#### RECORDS ####

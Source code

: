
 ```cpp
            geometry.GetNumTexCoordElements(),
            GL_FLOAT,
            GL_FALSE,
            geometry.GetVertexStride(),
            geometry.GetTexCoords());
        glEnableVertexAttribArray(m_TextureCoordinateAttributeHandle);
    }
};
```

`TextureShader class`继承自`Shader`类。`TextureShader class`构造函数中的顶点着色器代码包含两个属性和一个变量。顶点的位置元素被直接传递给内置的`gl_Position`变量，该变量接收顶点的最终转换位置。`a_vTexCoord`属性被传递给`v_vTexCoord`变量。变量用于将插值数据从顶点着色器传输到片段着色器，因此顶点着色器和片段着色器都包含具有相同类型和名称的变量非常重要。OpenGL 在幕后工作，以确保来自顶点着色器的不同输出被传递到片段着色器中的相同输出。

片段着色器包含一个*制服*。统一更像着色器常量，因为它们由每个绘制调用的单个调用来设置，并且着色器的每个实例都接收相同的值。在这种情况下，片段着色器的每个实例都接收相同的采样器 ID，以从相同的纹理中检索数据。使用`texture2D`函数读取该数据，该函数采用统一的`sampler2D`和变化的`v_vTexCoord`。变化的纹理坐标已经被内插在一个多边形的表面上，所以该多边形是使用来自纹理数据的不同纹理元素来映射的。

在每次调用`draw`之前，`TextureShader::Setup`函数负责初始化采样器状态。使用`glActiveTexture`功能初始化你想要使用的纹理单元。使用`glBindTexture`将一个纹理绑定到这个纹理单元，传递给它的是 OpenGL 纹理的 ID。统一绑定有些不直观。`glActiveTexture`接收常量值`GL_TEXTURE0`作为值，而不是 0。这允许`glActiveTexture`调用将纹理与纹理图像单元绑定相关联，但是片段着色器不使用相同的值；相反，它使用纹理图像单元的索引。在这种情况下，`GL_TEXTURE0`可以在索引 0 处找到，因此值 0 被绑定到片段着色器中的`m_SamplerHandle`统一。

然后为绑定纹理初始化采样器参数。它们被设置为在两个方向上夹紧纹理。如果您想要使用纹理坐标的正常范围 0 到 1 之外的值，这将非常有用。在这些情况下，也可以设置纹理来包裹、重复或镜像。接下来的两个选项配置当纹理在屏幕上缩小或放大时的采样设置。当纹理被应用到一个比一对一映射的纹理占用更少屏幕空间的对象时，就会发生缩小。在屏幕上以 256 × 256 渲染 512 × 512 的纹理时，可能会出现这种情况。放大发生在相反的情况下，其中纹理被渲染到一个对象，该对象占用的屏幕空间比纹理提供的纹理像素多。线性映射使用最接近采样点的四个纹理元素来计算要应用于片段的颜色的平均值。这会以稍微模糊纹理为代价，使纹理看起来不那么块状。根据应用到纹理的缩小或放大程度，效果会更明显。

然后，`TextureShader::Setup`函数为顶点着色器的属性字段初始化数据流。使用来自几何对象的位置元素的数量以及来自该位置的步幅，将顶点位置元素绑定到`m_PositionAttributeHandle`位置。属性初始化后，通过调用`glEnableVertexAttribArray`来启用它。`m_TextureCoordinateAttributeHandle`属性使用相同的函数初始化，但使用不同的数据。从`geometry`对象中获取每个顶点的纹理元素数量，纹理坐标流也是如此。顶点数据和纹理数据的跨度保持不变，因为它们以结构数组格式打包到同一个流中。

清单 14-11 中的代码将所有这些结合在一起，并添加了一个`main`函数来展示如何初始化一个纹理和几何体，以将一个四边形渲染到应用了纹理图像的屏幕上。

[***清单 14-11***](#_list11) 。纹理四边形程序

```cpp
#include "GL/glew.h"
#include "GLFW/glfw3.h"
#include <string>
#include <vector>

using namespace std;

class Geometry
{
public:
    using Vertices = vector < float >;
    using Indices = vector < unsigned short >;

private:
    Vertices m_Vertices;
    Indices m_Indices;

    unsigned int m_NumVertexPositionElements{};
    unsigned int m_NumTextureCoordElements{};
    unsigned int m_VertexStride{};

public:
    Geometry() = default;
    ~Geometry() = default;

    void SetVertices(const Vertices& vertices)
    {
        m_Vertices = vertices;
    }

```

####

WORK INSTRUCTIONS. Line by line, please copy the records above exactly.

WRITTEN SOLUTION.
Source code

:
 ```cpp
            geometry.GetNumTexCoordElements(),
            GL_FLOAT,
            GL_FALSE,
            geometry.GetVertexStride(),
            geometry.GetTexCoords());
        glEnableVertexAttribArray(m_TextureCoordinateAttributeHandle);
    }
};
```

`TextureShader class`继承自`Shader`类。`TextureShader class`构造函数中的顶点着色器代码包含两个属性和一个变量。顶点的位置元素被直接传递给内置的`gl_Position`变量，该变量接收顶点的最终转换位置。`a_vTexCoord`属性被传递给`v_vTexCoord`变量。变量用于将插值数据从顶点着色器传输到片段着色器，因此顶点着色器和片段着色器都包含具有相同类型和名称的变量非常重要。OpenGL 在幕后工作，以确保来自顶点着色器的不同输出被传递到片段着色器中的相同输出。

片段着色器包含一个*制服*。统一更像着色器常量，因为它们由每个绘制调用的单个调用来设置，并且着色器的每个实例都接收相同的值。在这种情况下，片段着色器的每个实例都接收相同的采样器 ID，以从相同的纹理中检索数据。使用`texture2D`函数读取该数据，该函数采用统一的`sampler2D`和变化的`v_vTexCoord`。变化的纹理坐标已经被内插在一个多边形的表面上，所以该多边形是使用来自纹理数据的不同纹理元素来映射的。

在每次调用`draw`之前，`TextureShader::Setup`函数负责初始化采样器状态。使用`glActiveTexture`功能初始化你想要使用的纹理单元。使用`glBindTexture`将一个纹理绑定到这个纹理单元，传递给它的是 OpenGL 纹理的 ID。统一绑定有些不直观。`glActiveTexture`接收常量值`GL_TEXTURE0`作为值，而不是 0。这允许`glActiveTexture`调用将纹理与纹理图像单元绑定相关联，但是片段着色器不使用相同的值；相反，它使用纹理图像单元的索引。在这种情况下，`GL_TEXTURE0`可以在索引 0 处找到，因此值 0 被绑定到片段着色器中的`m_SamplerHandle`统一。

然后为绑定纹理初始化采样器参数。它们被设置为在两个方向上夹紧纹理。如果您想要使用纹理坐标的正常范围 0 到 1 之外的值，这将非常有用。在这些情况下，也可以设置纹理来包裹、重复或镜像。接下来的两个选项配置当纹理在屏幕上缩小或放大时的采样设置。当纹理被应用到一个比一对一映射的纹理占用更少屏幕空间的对象时，就会发生缩小。在屏幕上以 256 × 256 渲染 512 × 512 的纹理时，可能会出现这种情况。放大发生在相反的情况下，其中纹理被渲染到一个对象，该对象占用的屏幕空间比纹理提供的纹理像素多。线性映射使用最接近采样点的四个纹理元素来计算要应用于片段的颜色的平均值。这会以稍微模糊纹理为代价，使纹理看起来不那么块状。根据应用到纹理的缩小或放大程度，效果会更明显。

然后，`TextureShader::Setup`函数为顶点着色器的属性字段初始化数据流。使用来自几何对象的位置元素的数量以及来自该位置的步幅，将顶点位置元素绑定到`m_PositionAttributeHandle`位置。属性初始化后，通过调用`glEnableVertexAttribArray`来启用它。`m_TextureCoordinateAttributeHandle`属性使用相同的函数初始化，但使用不同的数据。从`geometry`对象中获取每个顶点的纹理元素数量，纹理坐标流也是如此。顶点数据和纹理数据的跨度保持不变，因为它们以结构数组格式打包到同一个流中。

清单 14-11 中的代码将所有这些结合在一起，并添加了一个`main`函数来展示如何初始化一个纹理和几何体，以将一个四边形渲染到应用了纹理图像的屏幕上。

[***清单 14-11***](#_list11) 。纹理四边形程序

```cpp
#include "GL/glew.h"
#include "GLFW/glfw3.h"
#include <string>
#include <vector>

using namespace std;

class Geometry
{
public:
    using Vertices = vector < float >;
    using Indices = vector < unsigned short >;

private:
    Vertices m_Vertices;
    Indices m_Indices;

    unsigned int m_NumVertexPositionElements{};
    unsigned int m_NumTextureCoordElements{};
    unsigned int m_VertexStride{};

public:
    Geometry() = default;
    ~Geometry() = default;

    void SetVertices(const Vertices& vertices)
    {
        m_Vertices = vertices;
    }

```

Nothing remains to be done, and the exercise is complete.